After walking a square or two, Irving slowed his pace considerably, realizing that it was still early and that he probably would have to wait an hour or more for "the baron" after his arrival at the latter's office if he continued to walk as rapidly as he had started. To "kill" a little of the surplus time ahead of him, therefore, he stopped and looked into several shop windows, the last being an "eat shop," which teased his appetite not a little and caused him to feel that he could chew a piece of army meat of the consistency of leather, or rubber, with a good deal of relish at that moment.

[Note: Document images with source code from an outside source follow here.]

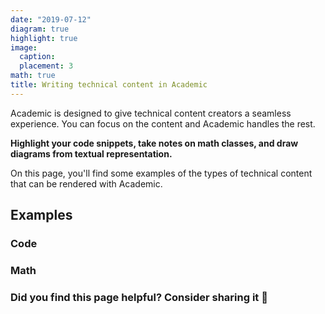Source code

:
 ```yaml
---
date: "2019-07-12"
diagram: true
highlight: true
image:
  caption:
  placement: 3
math: true
title: Writing technical content in Academic
---
```


Academic is designed to give technical content creators a seamless experience. You can focus on the content and Academic handles the rest.

**Highlight your code snippets, take notes on math classes, and draw diagrams from textual representation.**

On this page, you'll find some examples of the types of technical content that can be rendered with Academic.

## Examples

### Code


### Math

### Did you find this page helpful? Consider sharing it 🙌
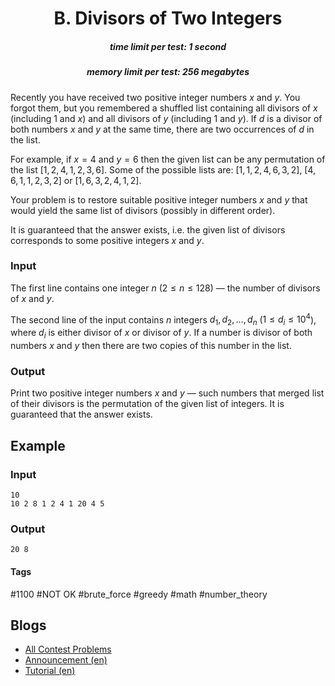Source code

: <h1 style='text-align: center;'> B. Divisors of Two Integers</h1>

<h5 style='text-align: center;'>time limit per test: 1 second</h5>
<h5 style='text-align: center;'>memory limit per test: 256 megabytes</h5>

Recently you have received two positive integer numbers $x$ and $y$. You forgot them, but you remembered a shuffled list containing all divisors of $x$ (including $1$ and $x$) and all divisors of $y$ (including $1$ and $y$). If $d$ is a divisor of both numbers $x$ and $y$ at the same time, there are two occurrences of $d$ in the list.

For example, if $x=4$ and $y=6$ then the given list can be any permutation of the list $[1, 2, 4, 1, 2, 3, 6]$. Some of the possible lists are: $[1, 1, 2, 4, 6, 3, 2]$, $[4, 6, 1, 1, 2, 3, 2]$ or $[1, 6, 3, 2, 4, 1, 2]$.

Your problem is to restore suitable positive integer numbers $x$ and $y$ that would yield the same list of divisors (possibly in different order).

It is guaranteed that the answer exists, i.e. the given list of divisors corresponds to some positive integers $x$ and $y$.

### Input

The first line contains one integer $n$ ($2 \le n \le 128$) — the number of divisors of $x$ and $y$.

The second line of the input contains $n$ integers $d_1, d_2, \dots, d_n$ ($1 \le d_i \le 10^4$), where $d_i$ is either divisor of $x$ or divisor of $y$. If a number is divisor of both numbers $x$ and $y$ then there are two copies of this number in the list.

### Output

Print two positive integer numbers $x$ and $y$ — such numbers that merged list of their divisors is the permutation of the given list of integers. It is guaranteed that the answer exists.

## Example

### Input


```text
10
10 2 8 1 2 4 1 20 4 5
```
### Output


```text
20 8
```


#### Tags 

#1100 #NOT OK #brute_force #greedy #math #number_theory 

## Blogs
- [All Contest Problems](../Codeforces_Round_535_(Div._3).md)
- [Announcement (en)](../blogs/Announcement_(en).md)
- [Tutorial (en)](../blogs/Tutorial_(en).md)
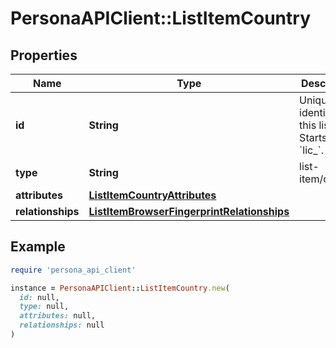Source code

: # PersonaAPIClient::ListItemCountry

## Properties

| Name | Type | Description | Notes |
| ---- | ---- | ----------- | ----- |
| **id** | **String** | Unique identifier for this list item. Starts with &#x60;lic_&#x60;. | [optional] |
| **type** | **String** | list-item/country | [optional] |
| **attributes** | [**ListItemCountryAttributes**](ListItemCountryAttributes.md) |  | [optional] |
| **relationships** | [**ListItemBrowserFingerprintRelationships**](ListItemBrowserFingerprintRelationships.md) |  | [optional] |

## Example

```ruby
require 'persona_api_client'

instance = PersonaAPIClient::ListItemCountry.new(
  id: null,
  type: null,
  attributes: null,
  relationships: null
)
```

The suggestion contained in the word rubber, for which there seemed to be no appropriate reason in connection with a steaming breakfast, revived his burlesque musings of the night before as he was drifting away into a nervous slumber. The semi-dream pictures in his mind of a government sleuth on rubber heels brought him back to his startling experience of the previous day so suddenly that he turned almost involuntarily and gazed in the direction from which he had come.
If he had been a person of superstitious susceptibility wandering through a country cemetery in the ghostly moonlight, he could not have been more apprehensively thrilled by what he saw. Half a square up the street was the mysterious middle-aged man in civilian clothes who had followed him from the intelligence building to the hotel.
"Gee! I must hustle along and get to the baron's office as soon as possible," he decided as he quickened his steps. "I must bluff this thing through as I never bluffed before. I must put the matter up to him and find out what it means."
He hurried on more rapidly than the pace with which he started from the hotel and did not slow up again until he reached the building in Wilhelmstrasse for which he was headed.
He decided not to pretend to be ignorant of the fact that he was being followed; indeed, he would have retraced his steps and accosted his shadower if it had not seemed probable that such a course would have been futile. So, just as he was passing through the pillared entrance, he turned and looked again up the street.
Yes, there he was, 150 feet away, sauntering along as if his greatest object in life was the sniffing of the damp April ozone. One look was enough, and the shadowed spy entered the building and walked up the flagstone stairway.
"I'm going to find out who that fellow is and what he's up to if such a thing is possible," he resolved. "I'm going to put it up to the baron right now and if I'm under suspicion I'll soon find out and, I hope, drive the suspicion away."
The young spy was now exhibiting real qualities necessary to make a successful army secret service man.